**TASK TO COMPLETE:** Transcribe the stretch of entries below from the line with "些决定,并不是任何一个社会都" through the line with "святыни - Киево-Печерская", exactly and with both ends included; leave out all other lines.

(Stored items)
++++++++++

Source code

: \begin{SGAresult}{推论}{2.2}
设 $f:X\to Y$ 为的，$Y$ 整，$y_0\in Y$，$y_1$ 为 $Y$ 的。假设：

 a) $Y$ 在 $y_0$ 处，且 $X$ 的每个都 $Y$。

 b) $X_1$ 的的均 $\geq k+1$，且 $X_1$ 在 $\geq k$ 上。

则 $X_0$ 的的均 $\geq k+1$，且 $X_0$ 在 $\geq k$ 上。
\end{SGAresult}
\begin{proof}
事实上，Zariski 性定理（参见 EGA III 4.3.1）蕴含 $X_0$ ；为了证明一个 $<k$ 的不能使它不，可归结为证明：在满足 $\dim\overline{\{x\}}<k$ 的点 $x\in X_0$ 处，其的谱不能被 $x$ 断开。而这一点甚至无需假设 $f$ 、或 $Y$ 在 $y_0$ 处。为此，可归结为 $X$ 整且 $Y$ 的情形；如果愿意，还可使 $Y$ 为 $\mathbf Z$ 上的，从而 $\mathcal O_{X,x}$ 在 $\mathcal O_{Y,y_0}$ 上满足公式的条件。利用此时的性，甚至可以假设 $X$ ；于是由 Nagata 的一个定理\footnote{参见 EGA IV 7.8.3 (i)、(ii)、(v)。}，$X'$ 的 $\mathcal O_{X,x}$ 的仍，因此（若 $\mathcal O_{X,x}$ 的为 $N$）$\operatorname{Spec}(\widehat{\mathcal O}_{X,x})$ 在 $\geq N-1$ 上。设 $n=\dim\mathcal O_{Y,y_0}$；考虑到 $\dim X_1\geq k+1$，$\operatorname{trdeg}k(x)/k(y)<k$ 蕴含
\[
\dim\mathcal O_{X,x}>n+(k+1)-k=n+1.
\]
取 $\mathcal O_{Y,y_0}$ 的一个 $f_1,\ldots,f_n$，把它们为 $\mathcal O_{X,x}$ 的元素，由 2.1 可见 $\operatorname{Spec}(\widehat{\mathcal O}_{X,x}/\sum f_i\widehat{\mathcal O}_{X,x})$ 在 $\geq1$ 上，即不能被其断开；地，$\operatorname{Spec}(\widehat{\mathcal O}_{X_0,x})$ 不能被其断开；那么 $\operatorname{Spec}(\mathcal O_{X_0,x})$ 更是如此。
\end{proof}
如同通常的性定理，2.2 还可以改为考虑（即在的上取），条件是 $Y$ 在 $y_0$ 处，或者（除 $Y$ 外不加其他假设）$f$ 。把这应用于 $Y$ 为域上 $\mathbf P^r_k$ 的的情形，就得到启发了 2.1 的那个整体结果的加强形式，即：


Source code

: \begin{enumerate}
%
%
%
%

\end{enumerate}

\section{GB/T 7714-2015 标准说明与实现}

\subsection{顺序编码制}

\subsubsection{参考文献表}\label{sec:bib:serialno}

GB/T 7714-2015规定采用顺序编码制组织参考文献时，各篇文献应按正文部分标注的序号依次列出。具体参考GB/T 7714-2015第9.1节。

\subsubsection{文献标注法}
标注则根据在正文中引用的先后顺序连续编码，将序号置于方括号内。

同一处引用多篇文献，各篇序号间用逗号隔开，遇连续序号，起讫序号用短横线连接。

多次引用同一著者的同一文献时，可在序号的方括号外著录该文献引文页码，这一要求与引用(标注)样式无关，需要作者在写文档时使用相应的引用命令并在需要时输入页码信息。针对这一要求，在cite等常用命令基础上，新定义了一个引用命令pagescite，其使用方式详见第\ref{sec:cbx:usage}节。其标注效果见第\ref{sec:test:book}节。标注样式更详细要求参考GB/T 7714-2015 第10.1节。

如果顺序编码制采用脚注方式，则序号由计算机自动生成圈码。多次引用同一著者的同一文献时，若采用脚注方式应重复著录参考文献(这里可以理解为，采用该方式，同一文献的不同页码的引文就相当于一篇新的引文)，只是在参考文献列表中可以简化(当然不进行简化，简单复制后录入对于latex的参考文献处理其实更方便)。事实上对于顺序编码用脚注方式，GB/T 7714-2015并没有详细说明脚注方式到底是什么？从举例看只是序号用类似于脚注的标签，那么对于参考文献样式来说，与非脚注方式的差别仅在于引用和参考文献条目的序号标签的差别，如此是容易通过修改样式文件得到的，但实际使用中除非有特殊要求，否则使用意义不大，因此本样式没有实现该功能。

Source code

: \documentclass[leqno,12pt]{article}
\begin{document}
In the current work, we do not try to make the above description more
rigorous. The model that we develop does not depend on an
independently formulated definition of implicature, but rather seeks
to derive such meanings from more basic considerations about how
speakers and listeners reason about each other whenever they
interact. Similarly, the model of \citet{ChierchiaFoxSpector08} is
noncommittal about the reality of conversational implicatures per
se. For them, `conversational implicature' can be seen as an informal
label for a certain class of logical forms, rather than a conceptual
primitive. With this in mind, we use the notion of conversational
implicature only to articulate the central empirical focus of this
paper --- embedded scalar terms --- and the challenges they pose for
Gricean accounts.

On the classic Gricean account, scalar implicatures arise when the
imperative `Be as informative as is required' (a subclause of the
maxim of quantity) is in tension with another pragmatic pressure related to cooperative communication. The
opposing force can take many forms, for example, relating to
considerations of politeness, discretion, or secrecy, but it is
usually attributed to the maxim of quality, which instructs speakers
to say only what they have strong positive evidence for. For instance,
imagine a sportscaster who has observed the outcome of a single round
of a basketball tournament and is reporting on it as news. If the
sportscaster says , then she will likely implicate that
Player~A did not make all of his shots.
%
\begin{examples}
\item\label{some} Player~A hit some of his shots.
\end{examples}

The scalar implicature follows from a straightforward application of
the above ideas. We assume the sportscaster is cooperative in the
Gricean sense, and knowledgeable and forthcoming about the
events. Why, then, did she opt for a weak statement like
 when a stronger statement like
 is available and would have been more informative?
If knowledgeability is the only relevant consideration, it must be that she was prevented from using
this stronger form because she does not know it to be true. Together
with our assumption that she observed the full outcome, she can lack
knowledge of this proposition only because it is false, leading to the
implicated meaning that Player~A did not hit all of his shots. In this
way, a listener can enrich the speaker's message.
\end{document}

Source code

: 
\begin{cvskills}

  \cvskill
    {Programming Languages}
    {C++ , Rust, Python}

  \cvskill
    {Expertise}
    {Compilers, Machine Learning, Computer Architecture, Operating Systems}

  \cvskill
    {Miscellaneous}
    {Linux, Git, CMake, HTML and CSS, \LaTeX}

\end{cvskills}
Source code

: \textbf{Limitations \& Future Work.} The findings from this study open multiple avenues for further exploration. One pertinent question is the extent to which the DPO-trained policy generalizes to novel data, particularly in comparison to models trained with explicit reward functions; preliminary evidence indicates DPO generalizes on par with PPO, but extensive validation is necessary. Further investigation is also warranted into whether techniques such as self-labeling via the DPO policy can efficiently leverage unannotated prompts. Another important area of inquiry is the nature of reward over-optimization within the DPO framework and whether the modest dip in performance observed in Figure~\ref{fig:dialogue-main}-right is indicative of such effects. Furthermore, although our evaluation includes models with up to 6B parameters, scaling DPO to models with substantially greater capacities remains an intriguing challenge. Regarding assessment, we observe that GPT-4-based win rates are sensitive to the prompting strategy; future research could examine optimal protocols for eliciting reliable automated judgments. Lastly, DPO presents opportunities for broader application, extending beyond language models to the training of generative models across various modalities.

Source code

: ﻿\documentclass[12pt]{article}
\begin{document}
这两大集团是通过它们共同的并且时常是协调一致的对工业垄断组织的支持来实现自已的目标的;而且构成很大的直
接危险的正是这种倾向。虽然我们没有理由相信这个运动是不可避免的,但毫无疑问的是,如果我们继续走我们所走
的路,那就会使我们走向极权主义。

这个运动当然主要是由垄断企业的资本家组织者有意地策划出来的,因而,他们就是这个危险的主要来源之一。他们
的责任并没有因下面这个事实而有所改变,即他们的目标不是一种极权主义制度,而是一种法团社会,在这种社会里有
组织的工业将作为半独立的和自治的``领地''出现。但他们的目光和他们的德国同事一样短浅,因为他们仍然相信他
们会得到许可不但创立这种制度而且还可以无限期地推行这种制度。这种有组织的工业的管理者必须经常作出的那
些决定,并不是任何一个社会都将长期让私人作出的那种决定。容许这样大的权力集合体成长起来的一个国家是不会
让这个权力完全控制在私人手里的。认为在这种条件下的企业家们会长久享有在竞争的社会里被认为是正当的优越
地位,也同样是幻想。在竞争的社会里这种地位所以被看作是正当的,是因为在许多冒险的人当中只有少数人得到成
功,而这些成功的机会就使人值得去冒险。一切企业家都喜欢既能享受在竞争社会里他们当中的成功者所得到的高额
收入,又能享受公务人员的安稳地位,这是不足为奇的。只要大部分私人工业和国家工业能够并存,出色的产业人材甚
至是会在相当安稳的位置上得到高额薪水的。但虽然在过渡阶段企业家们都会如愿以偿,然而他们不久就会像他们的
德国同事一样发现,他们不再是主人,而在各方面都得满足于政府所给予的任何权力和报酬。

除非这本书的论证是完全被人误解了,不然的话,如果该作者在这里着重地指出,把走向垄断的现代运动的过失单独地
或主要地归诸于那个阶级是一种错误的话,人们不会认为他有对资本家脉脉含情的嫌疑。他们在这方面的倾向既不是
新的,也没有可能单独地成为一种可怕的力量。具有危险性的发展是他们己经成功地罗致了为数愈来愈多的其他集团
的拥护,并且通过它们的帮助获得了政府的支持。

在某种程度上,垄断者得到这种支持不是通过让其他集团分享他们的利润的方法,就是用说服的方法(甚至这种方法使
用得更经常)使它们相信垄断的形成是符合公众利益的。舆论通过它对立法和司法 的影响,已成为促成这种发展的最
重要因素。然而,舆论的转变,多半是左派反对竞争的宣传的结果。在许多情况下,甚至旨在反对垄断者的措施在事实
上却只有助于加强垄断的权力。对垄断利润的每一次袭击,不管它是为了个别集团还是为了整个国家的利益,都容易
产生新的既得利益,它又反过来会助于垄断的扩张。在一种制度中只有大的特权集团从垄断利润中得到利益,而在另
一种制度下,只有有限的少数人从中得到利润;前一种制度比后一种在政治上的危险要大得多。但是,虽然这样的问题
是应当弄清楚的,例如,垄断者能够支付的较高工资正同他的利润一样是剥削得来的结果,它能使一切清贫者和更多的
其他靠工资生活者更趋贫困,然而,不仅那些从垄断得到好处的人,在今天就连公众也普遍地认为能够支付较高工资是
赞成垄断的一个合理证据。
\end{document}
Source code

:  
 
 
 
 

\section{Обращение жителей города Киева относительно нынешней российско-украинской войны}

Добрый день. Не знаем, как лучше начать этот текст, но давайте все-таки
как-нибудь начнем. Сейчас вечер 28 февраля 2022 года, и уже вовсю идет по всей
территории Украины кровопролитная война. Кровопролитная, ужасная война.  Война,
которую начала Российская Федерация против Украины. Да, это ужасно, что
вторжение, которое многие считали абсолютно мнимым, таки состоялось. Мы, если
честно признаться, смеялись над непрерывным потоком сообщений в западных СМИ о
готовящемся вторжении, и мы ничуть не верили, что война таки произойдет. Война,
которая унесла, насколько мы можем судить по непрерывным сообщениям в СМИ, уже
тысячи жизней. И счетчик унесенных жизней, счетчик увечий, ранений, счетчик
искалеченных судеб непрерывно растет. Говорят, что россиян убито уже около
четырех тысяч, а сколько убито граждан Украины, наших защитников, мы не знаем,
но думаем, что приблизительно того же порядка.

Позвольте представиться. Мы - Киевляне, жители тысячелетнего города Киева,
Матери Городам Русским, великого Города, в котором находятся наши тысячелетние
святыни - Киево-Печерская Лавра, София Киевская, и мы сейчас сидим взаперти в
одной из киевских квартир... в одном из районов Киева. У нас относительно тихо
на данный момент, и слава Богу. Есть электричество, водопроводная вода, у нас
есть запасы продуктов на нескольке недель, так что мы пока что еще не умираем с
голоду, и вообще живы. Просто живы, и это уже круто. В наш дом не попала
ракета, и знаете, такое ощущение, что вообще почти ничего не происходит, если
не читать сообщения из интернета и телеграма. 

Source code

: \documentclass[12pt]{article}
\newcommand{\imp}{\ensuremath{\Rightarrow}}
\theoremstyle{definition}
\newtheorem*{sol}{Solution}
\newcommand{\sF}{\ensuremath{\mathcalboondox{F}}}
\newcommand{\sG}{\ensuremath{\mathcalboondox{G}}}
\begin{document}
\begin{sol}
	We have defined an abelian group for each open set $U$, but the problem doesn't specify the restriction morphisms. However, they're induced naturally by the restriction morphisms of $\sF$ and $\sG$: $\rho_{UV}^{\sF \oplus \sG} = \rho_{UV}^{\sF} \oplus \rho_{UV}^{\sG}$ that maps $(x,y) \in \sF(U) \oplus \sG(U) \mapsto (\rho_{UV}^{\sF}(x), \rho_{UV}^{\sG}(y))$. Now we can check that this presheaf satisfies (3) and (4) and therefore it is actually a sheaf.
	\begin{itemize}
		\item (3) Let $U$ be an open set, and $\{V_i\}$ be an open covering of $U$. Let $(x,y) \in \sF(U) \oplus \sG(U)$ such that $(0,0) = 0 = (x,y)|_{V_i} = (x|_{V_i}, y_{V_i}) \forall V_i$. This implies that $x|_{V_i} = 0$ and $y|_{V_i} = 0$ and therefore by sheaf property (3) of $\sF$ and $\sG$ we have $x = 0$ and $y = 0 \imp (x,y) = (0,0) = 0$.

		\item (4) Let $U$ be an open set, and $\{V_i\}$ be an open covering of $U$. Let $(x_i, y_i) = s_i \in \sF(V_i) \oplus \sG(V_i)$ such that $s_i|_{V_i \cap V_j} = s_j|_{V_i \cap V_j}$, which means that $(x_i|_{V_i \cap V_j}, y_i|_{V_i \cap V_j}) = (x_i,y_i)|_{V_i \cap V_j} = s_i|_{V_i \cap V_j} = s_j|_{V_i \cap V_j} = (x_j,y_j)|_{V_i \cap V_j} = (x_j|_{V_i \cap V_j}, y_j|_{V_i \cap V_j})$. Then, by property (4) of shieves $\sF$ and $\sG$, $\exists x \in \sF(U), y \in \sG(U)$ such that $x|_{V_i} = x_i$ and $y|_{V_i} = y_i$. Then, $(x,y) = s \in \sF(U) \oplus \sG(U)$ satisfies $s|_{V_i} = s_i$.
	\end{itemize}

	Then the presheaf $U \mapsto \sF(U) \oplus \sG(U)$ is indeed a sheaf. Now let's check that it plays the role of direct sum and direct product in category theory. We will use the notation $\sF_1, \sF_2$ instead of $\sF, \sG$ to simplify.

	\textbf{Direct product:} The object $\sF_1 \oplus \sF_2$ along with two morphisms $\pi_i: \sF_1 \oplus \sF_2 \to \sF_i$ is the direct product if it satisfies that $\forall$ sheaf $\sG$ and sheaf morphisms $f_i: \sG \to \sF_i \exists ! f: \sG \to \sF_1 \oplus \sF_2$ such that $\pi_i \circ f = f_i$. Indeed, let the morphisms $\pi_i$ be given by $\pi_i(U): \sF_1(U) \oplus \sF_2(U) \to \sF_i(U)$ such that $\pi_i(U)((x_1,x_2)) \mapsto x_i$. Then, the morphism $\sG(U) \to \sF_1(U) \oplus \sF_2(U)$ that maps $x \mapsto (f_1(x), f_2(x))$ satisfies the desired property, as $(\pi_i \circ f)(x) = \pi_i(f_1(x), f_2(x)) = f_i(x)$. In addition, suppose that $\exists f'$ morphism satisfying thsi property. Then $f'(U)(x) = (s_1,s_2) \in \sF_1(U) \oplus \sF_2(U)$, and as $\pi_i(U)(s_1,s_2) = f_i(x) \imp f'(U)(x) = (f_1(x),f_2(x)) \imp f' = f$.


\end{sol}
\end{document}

++++++++++

**REPLY TO THE EXERCISE:**
些决定,并不是任何一个社会都将长期让私人作出的那种决定。容许这样大的权力集合体成长起来的一个国家是不会
让这个权力完全控制在私人手里的。认为在这种条件下的企业家们会长久享有在竞争的社会里被认为是正当的优越
地位,也同样是幻想。在竞争的社会里这种地位所以被看作是正当的,是因为在许多冒险的人当中只有少数人得到成
功,而这些成功的机会就使人值得去冒险。一切企业家都喜欢既能享受在竞争社会里他们当中的成功者所得到的高额
收入,又能享受公务人员的安稳地位,这是不足为奇的。只要大部分私人工业和国家工业能够并存,出色的产业人材甚
至是会在相当安稳的位置上得到高额薪水的。但虽然在过渡阶段企业家们都会如愿以偿,然而他们不久就会像他们的
德国同事一样发现,他们不再是主人,而在各方面都得满足于政府所给予的任何权力和报酬。

除非这本书的论证是完全被人误解了,不然的话,如果该作者在这里着重地指出,把走向垄断的现代运动的过失单独地
或主要地归诸于那个阶级是一种错误的话,人们不会认为他有对资本家脉脉含情的嫌疑。他们在这方面的倾向既不是
新的,也没有可能单独地成为一种可怕的力量。具有危险性的发展是他们己经成功地罗致了为数愈来愈多的其他集团
的拥护,并且通过它们的帮助获得了政府的支持。

在某种程度上,垄断者得到这种支持不是通过让其他集团分享他们的利润的方法,就是用说服的方法(甚至这种方法使
用得更经常)使它们相信垄断的形成是符合公众利益的。舆论通过它对立法和司法 的影响,已成为促成这种发展的最
重要因素。然而,舆论的转变,多半是左派反对竞争的宣传的结果。在许多情况下,甚至旨在反对垄断者的措施在事实
上却只有助于加强垄断的权力。对垄断利润的每一次袭击,不管它是为了个别集团还是为了整个国家的利益,都容易
产生新的既得利益,它又反过来会助于垄断的扩张。在一种制度中只有大的特权集团从垄断利润中得到利益,而在另
一种制度下,只有有限的少数人从中得到利润;前一种制度比后一种在政治上的危险要大得多。但是,虽然这样的问题
是应当弄清楚的,例如,垄断者能够支付的较高工资正同他的利润一样是剥削得来的结果,它能使一切清贫者和更多的
其他靠工资生活者更趋贫困,然而,不仅那些从垄断得到好处的人,在今天就连公众也普遍地认为能够支付较高工资是
赞成垄断的一个合理证据。
\end{document}
Source code

:  
 
 
 
 

\section{Обращение жителей города Киева относительно нынешней российско-украинской войны}

Добрый день. Не знаем, как лучше начать этот текст, но давайте все-таки
как-нибудь начнем. Сейчас вечер 28 февраля 2022 года, и уже вовсю идет по всей
территории Украины кровопролитная война. Кровопролитная, ужасная война.  Война,
которую начала Российская Федерация против Украины. Да, это ужасно, что
вторжение, которое многие считали абсолютно мнимым, таки состоялось. Мы, если
честно признаться, смеялись над непрерывным потоком сообщений в западных СМИ о
готовящемся вторжении, и мы ничуть не верили, что война таки произойдет. Война,
которая унесла, насколько мы можем судить по непрерывным сообщениям в СМИ, уже
тысячи жизней. И счетчик унесенных жизней, счетчик увечий, ранений, счетчик
искалеченных судеб непрерывно растет. Говорят, что россиян убито уже около
четырех тысяч, а сколько убито граждан Украины, наших защитников, мы не знаем,
но думаем, что приблизительно того же порядка.

Позвольте представиться. Мы - Киевляне, жители тысячелетнего города Киева,
Матери Городам Русским, великого Города, в котором находятся наши тысячелетние
святыни - Киево-Печерская Лавра, София Киевская, и мы сейчас сидим взаперти в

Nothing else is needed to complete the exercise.